In order to be able to detect all loci with differences in allele frequency, it is necessary to have a sufficient coverage of the genome, i.e., a sufficiently high SNP density. A high SNP density can be achieved by using a restriction enzyme in the GBS protocol which is a frequent cutter (i.e., ApeK1, which we used), combining several restriction enzymes, and by sequencing to a sufficient read depth to be able to call SNPs and determine allele frequencies for the majority of restriction sites. The required SNP density depends on the linkage disequilibrium (LD) of the population. The lower the LD, the higher the SNP density needed in order for all genes to be in some degree of linkage with at least one nearby SNP. Red clover has a relatively small genome (approximately 420 Mb), facilitating good read depth relative to the sequencing effort, but varieties tend to have limited LD. The LD along the different chromosomes in the original population studied here has previously been characterized by De Vega et al. (2015), who found that the average LD, measured as R², at distances of 100 Kb, ranged between 0.19 and 0.25 for the different chromosomes. At 500 Kb LD had decayed completely to background levels (R² 0.02–0.05). The likelihood of detecting a locus with significantly different allele frequency in different populations depends on the magnitude of the allele frequency difference, the distance between the gene conferring the effect on survival and a linked SNP, and the LD in that specific region. Here, we obtained an average density of one SNP per 85 kb or 37 kb in study 1 and in study 3, respectively. The studied variety is a synthetic population with several possible haplotypes at any given chromosomal segment, thus all nearby SNPs might not necessarily be diagnostic, that is, distinguish between alleles with different effects on survival. Therefore, with the SNP densities obtained in our study, we are likely to pick up a substantial amount of loci affecting survival, but not all, particularly not in study 1.
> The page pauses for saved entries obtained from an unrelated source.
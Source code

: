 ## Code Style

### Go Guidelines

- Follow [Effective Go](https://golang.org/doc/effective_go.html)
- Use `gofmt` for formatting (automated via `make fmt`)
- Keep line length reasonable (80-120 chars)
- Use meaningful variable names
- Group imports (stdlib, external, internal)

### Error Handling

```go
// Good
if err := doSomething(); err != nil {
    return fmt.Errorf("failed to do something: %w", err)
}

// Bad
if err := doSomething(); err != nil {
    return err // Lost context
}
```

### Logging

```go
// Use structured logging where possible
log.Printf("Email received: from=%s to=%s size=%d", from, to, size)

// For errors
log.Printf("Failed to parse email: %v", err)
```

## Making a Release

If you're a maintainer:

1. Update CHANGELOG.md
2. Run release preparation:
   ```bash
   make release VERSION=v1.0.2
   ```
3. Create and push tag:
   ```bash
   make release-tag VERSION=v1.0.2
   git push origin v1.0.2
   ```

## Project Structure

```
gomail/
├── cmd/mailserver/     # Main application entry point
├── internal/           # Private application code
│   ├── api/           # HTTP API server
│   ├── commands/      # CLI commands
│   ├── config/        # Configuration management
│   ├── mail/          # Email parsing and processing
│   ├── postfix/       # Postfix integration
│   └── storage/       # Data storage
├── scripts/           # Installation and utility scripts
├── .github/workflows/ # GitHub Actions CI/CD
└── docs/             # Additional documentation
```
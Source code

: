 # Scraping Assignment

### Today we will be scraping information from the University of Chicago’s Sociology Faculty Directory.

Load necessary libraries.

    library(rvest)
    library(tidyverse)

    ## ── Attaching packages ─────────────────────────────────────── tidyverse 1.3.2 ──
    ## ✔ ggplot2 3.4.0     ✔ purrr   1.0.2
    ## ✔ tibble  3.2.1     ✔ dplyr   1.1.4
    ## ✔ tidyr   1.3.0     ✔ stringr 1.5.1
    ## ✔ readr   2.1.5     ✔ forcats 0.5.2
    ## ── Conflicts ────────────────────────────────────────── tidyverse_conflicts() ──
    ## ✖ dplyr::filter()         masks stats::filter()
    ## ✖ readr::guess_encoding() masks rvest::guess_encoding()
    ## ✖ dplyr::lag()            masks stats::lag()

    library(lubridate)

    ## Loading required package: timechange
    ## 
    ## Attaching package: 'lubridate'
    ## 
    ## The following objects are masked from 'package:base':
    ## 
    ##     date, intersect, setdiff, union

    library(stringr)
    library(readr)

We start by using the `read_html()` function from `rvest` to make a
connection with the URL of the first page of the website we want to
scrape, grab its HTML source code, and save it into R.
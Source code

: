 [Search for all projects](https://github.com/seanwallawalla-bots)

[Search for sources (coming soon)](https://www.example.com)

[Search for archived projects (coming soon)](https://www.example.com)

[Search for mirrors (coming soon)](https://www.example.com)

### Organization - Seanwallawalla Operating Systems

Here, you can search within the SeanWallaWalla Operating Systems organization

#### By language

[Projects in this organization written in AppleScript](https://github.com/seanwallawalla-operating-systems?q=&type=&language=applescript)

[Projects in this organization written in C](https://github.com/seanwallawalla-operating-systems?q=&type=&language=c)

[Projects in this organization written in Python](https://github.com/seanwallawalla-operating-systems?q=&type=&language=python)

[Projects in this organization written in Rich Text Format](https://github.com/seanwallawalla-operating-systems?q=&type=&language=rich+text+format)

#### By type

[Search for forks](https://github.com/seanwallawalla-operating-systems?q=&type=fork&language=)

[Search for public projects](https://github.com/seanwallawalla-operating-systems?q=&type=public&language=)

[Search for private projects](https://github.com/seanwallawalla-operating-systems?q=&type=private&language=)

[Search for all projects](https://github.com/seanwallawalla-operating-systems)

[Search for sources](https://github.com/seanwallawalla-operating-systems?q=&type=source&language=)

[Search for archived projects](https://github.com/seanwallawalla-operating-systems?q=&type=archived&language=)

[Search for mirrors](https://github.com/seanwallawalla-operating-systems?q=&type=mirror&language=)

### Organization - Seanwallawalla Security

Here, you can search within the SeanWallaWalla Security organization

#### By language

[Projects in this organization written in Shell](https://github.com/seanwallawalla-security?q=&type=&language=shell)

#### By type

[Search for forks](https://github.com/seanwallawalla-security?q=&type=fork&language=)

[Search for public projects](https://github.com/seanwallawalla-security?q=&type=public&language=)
Pooling of individual DNA samples, or of individual leaf samples prior to DNA extraction, can increase the allele frequency information obtained per sequencing effort, and allow for comparison of a large number of populations (Turner et al., 2010; Byrne et al., 2013; Wiberg et al., 2017). While sequencing of individuals requires a certain read depth in order to call SNPs and distinguish between homozygotes and heterozygotes, sequencing pools requires an even higher read depth for allele frequencies to be estimated accurately. Moreover, information about haplotypes and population structure is lost when sequencing pools. In our study, a very good correlation was obtained between allele frequencies obtained from a DNA pool of 88 individuals and allele frequencies obtained from genotyping of individuals (Figure 4 and Table 3). Read depth was increased only 7 times in the pool relative to the 88 individual samples (i.e., >10x reduction in sequencing effort), and a similar number of SNPs were obtained. At a MAF > 0.05 and a read depth in pools of 100-499, R² was 0.97, while it was somewhat lower at lower and higher read depth. At the same MAF and read depth range, pooling of leaves of 100 plants prior to DNA extraction led to an average correlation of 0.87 and 0.90 in two sets of three replicates. This is slightly lower than that reported by Byrne et al. (2013), who obtained a correlation of R = 0.91 (R² = 0.93) at MAF > 0.05 and read depth above 20x in replicate samples of leaves from around 200 perennial ryegrass seedlings. Pooling of individual leaf samples prior to DNA extraction reduces costs, but the accuracy of the allele frequency estimates is also reduced. Estimates could possibly have been improved if we had used more uniform leaf material and taken more care in sampling equal amounts of tissue from each individual. However, the use of several replicate populations compensates to some extent for the reduced accuracy of allele frequency estimates. The replicate samples from two of the populations in study 3 showed that there was considerable sampling error in our method. This could be overcome by sampling more individuals and/or by including replicate samples or populations in the study.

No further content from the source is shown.